Records provided:
^^^^
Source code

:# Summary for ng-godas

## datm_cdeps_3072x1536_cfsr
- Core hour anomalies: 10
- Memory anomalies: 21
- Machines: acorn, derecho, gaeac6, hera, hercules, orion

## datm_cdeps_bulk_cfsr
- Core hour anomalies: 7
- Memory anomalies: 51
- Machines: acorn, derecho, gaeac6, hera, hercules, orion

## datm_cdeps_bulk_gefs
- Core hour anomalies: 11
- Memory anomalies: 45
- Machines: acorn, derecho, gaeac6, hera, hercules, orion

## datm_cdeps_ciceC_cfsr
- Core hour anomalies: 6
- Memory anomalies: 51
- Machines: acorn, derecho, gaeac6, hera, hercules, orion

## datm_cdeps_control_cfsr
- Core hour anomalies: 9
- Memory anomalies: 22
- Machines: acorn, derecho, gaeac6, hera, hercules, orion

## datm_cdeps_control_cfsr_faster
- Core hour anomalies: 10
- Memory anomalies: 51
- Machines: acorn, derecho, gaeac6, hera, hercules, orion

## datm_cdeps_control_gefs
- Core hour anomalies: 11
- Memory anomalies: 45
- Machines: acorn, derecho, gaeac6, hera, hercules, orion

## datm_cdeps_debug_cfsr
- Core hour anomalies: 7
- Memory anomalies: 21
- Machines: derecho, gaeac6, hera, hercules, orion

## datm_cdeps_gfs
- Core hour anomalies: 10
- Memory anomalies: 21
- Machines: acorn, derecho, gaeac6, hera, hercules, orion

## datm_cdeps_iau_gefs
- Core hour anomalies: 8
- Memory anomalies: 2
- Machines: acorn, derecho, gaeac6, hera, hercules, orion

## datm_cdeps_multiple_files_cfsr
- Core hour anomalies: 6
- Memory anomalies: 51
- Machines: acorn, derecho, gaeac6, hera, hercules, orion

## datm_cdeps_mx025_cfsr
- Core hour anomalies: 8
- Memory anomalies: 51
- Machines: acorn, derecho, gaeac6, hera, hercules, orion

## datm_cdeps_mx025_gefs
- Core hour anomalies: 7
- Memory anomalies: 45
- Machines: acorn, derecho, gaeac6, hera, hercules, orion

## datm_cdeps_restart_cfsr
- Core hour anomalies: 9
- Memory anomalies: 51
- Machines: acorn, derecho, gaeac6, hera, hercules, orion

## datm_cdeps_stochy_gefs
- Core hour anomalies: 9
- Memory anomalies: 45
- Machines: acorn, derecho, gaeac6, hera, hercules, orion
^^^^
Precisely reproduce all the entries shown above.

Source code

:# Summary for ng-godas

## datm_cdeps_3072x1536_cfsr
- Core hour anomalies: 10
- Memory anomalies: 21
- Machines: acorn, derecho, gaeac6, hera, hercules, orion

## datm_cdeps_bulk_cfsr
- Core hour anomalies: 7
- Memory anomalies: 51
- Machines: acorn, derecho, gaeac6, hera, hercules, orion

## datm_cdeps_bulk_gefs
- Core hour anomalies: 11
- Memory anomalies: 45
- Machines: acorn, derecho, gaeac6, hera, hercules, orion

## datm_cdeps_ciceC_cfsr
- Core hour anomalies: 6
- Memory anomalies: 51
- Machines: acorn, derecho, gaeac6, hera, hercules, orion

## datm_cdeps_control_cfsr
- Core hour anomalies: 9
- Memory anomalies: 22
- Machines: acorn, derecho, gaeac6, hera, hercules, orion

## datm_cdeps_control_cfsr_faster
- Core hour anomalies: 10
- Memory anomalies: 51
- Machines: acorn, derecho, gaeac6, hera, hercules, orion

## datm_cdeps_control_gefs
- Core hour anomalies: 11
- Memory anomalies: 45
- Machines: acorn, derecho, gaeac6, hera, hercules, orion

## datm_cdeps_debug_cfsr
- Core hour anomalies: 7
- Memory anomalies: 21
- Machines: derecho, gaeac6, hera, hercules, orion

## datm_cdeps_gfs
- Core hour anomalies: 10
- Memory anomalies: 21
- Machines: acorn, derecho, gaeac6, hera, hercules, orion

## datm_cdeps_iau_gefs
- Core hour anomalies: 8
- Memory anomalies: 2
- Machines: acorn, derecho, gaeac6, hera, hercules, orion

## datm_cdeps_multiple_files_cfsr
- Core hour anomalies: 6
- Memory anomalies: 51
- Machines: acorn, derecho, gaeac6, hera, hercules, orion

## datm_cdeps_mx025_cfsr
- Core hour anomalies: 8
- Memory anomalies: 51
- Machines: acorn, derecho, gaeac6, hera, hercules, orion

## datm_cdeps_mx025_gefs
- Core hour anomalies: 7
- Memory anomalies: 45
- Machines: acorn, derecho, gaeac6, hera, hercules, orion

## datm_cdeps_restart_cfsr
- Core hour anomalies: 9
- Memory anomalies: 51
- Machines: acorn, derecho, gaeac6, hera, hercules, orion

## datm_cdeps_stochy_gefs
- Core hour anomalies: 9
- Memory anomalies: 45
- Machines: acorn, derecho, gaeac6, hera, hercules, orion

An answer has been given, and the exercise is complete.